Unsurprisingly, the findings were celebrated by the blogosphere (Anonymous 2015, Bauwens 2015) and by international media as a “big piece of animal evolutionary history” (Joel 2015). They were even advertised to kids as the “earliest ever animal,” as theNational Geographic claimed: “Many of today’s animals could count the Namacalathus as their ancestors. … The discovery has changed scientists’ belief that most major animal groups evolved during the Cambrian Period.” Indeed, one of the co-authors of the study, Amelia Penny from the University of Edinburgh, wrote a blog post (Penny 2015) in which she maintained:
Our findings support the idea that complex animal groups evolved during the Ediacaran, long before the diversification of life habits and morphologies in the Cambrian. This suggests that the Cambrian Explosion was not the result of the rapid origin of animals. … There is increasing evidence that the evolutionary radiation of animals was not a geologically instantaneous event, and instead commenced tens of millions of years earlier.

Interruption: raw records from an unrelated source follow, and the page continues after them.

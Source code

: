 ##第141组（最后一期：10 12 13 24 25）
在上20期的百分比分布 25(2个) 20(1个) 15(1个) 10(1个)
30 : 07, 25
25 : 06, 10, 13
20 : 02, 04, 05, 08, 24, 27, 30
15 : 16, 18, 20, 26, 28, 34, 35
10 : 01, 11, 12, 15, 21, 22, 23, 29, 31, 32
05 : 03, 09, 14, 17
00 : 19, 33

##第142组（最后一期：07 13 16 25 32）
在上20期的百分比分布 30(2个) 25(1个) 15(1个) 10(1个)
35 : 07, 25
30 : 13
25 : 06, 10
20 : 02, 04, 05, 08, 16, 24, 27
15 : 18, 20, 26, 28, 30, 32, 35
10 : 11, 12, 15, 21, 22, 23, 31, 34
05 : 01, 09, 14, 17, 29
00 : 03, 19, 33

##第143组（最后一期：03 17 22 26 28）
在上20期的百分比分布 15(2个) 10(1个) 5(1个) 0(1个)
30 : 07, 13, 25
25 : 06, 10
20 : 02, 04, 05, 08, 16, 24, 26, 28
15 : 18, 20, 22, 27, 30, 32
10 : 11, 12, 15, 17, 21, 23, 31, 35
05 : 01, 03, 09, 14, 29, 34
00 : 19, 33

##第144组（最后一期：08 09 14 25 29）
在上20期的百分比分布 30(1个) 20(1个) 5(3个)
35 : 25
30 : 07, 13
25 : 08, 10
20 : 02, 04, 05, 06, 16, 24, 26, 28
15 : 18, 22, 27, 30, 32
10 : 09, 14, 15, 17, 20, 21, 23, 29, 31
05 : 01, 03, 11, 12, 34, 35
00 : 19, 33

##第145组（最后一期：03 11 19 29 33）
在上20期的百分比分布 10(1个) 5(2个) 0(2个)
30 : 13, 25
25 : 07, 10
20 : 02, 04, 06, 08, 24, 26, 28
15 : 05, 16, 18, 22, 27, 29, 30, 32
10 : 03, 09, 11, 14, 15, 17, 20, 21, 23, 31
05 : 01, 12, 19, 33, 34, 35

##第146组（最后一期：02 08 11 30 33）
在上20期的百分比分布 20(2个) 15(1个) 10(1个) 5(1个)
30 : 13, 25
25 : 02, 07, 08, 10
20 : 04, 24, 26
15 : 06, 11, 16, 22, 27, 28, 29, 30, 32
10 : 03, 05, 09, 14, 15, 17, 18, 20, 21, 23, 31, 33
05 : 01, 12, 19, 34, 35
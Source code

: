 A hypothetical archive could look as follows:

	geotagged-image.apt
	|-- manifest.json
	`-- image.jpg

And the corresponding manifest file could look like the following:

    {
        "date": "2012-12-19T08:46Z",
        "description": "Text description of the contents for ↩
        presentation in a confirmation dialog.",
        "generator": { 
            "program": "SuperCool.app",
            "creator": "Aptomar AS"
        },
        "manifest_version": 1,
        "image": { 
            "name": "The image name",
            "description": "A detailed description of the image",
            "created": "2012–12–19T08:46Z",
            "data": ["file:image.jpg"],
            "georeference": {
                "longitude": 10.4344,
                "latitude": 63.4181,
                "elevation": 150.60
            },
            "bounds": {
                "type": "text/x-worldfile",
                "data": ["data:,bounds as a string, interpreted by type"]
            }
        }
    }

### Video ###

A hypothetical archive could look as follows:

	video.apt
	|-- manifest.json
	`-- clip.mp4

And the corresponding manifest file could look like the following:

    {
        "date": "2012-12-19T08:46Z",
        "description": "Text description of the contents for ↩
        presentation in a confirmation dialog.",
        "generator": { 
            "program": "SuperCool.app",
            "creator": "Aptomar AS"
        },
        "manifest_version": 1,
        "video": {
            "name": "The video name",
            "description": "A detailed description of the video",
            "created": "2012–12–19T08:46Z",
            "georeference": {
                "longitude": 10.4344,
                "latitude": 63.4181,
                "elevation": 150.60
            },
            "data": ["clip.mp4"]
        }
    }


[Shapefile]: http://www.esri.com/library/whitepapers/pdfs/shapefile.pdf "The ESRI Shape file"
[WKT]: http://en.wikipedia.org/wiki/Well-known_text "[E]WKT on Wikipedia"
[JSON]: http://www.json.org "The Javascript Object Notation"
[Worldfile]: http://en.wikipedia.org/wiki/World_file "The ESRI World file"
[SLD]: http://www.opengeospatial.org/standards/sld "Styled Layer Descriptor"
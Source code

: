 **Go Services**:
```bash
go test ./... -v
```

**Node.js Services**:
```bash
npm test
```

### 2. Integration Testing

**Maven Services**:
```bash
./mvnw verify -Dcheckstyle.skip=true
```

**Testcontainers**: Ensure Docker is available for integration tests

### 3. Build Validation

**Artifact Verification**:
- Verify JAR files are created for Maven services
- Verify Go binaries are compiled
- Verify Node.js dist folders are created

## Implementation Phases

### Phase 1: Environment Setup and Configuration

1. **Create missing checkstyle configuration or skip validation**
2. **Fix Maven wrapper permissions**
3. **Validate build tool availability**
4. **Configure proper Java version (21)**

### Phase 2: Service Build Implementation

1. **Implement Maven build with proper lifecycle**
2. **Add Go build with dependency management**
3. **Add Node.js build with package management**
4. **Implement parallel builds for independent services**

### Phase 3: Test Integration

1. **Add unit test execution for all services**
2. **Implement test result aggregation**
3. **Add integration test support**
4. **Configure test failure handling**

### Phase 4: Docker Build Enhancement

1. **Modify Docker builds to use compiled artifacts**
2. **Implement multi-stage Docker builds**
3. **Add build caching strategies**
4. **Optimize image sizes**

This is a mouthful indeed. Tomorrow let’s take a look and see if the attribution of Namacalathus to lophophorate animals really is well justified and undisputed. Or is it just another piece of overhyped soft science? We should expect some excellent research and extraordinary evidence because paleontologist Marc LaFlamme from the University of Toronto, who was not involved in the study, commented in the Washington Post that: “I don’t remember seeing such detailed work done with any other Ediacaran fossil. This is the study that is going to set the bar for anyone else looking at Ediacaran fossils preserved like these specimens” (Joel 2015). I fear I have to disagree with that.